What to work on: Below are some entries; report how many of their lines contain the word "puNayxdiMda", giving nothing besides the number.

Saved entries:
☆ ☆ ☆ ☆ ☆

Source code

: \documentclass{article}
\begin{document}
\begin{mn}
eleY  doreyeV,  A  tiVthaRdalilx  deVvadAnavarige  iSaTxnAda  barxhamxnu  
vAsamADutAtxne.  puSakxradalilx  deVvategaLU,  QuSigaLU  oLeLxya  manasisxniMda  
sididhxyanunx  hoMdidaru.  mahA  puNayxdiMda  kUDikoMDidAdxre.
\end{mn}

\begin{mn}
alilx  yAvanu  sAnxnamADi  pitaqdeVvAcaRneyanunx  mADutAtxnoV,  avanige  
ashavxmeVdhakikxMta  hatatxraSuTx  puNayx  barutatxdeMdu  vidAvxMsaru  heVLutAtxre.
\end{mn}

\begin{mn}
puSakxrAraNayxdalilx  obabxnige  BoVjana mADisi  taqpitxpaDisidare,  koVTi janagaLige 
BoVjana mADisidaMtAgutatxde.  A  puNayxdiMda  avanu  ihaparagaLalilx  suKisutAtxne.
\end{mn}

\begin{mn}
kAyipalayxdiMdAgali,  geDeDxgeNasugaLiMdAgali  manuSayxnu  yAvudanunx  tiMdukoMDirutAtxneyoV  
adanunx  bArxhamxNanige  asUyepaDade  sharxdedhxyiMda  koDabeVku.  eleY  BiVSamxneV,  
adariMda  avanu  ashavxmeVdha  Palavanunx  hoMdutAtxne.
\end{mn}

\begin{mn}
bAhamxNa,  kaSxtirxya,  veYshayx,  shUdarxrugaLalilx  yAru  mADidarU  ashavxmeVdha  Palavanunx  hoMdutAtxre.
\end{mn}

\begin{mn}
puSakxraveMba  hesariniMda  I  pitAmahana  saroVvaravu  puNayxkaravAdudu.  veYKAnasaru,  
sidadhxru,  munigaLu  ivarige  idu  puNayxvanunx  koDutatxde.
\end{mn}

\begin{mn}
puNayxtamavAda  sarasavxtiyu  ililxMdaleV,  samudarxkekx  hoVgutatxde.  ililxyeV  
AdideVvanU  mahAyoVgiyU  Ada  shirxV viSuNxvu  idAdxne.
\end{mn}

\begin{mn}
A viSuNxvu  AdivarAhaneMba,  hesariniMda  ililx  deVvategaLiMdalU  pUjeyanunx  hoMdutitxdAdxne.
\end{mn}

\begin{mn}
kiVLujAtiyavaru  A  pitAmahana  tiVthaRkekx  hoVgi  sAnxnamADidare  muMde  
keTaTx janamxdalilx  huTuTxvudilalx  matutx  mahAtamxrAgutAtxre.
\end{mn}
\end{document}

☆ ☆ ☆ ☆ ☆

Exercise solution: 2